Source texts of formatted documents
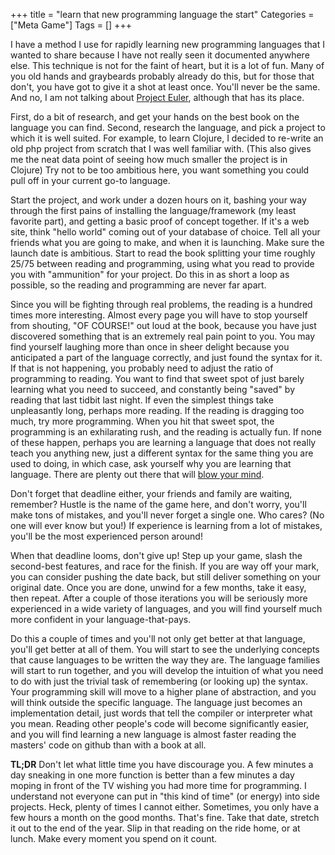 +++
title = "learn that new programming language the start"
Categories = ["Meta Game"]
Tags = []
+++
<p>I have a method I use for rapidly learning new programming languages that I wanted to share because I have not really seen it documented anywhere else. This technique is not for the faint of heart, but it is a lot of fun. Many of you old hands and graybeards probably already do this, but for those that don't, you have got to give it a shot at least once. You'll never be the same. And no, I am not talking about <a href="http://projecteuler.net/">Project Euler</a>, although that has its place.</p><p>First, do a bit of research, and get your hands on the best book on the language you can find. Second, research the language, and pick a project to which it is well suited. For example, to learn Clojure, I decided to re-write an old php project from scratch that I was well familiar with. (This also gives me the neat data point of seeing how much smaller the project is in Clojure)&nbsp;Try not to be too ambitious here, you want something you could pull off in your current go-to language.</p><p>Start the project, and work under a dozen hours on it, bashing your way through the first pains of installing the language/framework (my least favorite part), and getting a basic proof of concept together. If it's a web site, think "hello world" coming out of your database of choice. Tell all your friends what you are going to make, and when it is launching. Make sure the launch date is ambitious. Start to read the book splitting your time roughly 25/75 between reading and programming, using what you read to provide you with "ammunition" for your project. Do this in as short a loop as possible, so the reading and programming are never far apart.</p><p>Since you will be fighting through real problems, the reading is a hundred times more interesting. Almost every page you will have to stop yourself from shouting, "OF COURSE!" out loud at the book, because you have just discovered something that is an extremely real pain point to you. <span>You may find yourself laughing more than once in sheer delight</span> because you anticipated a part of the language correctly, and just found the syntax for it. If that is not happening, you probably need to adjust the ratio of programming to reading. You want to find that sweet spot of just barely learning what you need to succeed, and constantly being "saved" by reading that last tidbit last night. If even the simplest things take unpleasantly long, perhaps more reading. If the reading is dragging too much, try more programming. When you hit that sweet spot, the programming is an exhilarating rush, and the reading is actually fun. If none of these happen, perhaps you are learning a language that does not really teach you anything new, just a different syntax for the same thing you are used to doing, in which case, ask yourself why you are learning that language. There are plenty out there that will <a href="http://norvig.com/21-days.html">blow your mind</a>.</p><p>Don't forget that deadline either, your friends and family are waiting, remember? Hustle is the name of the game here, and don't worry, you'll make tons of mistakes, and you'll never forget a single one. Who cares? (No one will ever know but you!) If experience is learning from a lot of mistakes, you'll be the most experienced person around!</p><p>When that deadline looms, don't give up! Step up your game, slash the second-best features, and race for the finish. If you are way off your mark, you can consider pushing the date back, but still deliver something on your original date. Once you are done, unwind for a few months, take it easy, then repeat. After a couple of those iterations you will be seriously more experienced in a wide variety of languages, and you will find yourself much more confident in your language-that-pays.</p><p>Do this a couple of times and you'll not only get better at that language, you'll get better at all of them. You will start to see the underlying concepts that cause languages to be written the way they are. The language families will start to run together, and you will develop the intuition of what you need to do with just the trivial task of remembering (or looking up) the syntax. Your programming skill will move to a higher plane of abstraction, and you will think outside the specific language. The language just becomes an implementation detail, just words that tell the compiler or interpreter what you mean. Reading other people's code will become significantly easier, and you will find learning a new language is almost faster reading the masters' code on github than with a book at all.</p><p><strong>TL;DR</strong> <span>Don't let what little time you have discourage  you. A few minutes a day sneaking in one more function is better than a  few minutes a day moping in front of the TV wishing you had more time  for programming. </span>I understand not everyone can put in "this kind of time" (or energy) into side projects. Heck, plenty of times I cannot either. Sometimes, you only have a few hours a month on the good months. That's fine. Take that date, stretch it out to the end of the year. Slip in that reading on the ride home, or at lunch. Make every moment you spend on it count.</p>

...

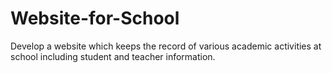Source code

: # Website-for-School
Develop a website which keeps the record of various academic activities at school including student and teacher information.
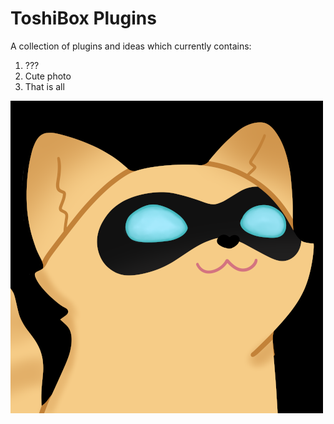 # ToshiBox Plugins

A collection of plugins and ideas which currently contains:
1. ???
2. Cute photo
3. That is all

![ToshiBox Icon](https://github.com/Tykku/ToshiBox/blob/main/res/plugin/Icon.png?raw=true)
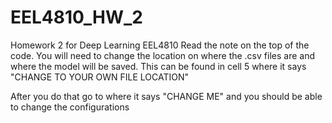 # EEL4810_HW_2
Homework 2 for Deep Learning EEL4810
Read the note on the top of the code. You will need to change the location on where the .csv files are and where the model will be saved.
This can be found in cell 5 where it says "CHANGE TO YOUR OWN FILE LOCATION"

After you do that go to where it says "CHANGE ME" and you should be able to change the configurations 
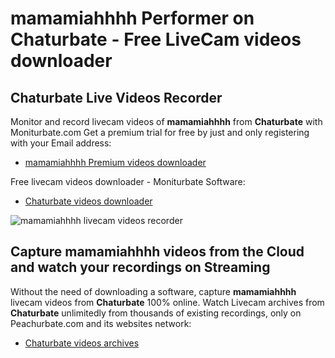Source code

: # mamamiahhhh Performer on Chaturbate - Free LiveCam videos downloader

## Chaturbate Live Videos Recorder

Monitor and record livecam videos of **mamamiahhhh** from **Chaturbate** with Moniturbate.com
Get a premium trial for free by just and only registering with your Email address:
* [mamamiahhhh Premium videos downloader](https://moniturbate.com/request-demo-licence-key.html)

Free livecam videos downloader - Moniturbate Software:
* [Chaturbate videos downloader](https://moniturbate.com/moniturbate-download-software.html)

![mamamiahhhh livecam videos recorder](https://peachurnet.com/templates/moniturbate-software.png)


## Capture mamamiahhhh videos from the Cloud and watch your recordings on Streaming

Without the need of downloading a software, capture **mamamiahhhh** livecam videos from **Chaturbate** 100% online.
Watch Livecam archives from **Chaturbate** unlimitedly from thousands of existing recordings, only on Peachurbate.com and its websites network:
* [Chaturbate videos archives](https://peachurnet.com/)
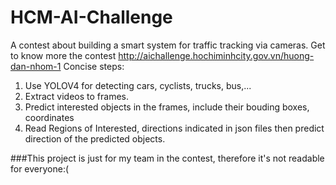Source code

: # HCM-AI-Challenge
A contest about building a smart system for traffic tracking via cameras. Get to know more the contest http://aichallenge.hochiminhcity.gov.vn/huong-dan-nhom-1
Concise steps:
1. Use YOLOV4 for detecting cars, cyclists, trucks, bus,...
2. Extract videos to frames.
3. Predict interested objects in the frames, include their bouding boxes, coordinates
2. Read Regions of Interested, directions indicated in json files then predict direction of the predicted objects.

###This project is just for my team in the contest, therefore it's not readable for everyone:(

### Your goal
Please give back, exactly as it stands above, the stretch from the line with "- Free LiveCam videos downloader" through the line with "Get a premium", and no line outside it.

### Response to the task
: # mamamiahhhh Performer on Chaturbate - Free LiveCam videos downloader

## Chaturbate Live Videos Recorder

Monitor and record livecam videos of **mamamiahhhh** from **Chaturbate** with Moniturbate.com
Get a premium trial for free by just and only registering with your Email address:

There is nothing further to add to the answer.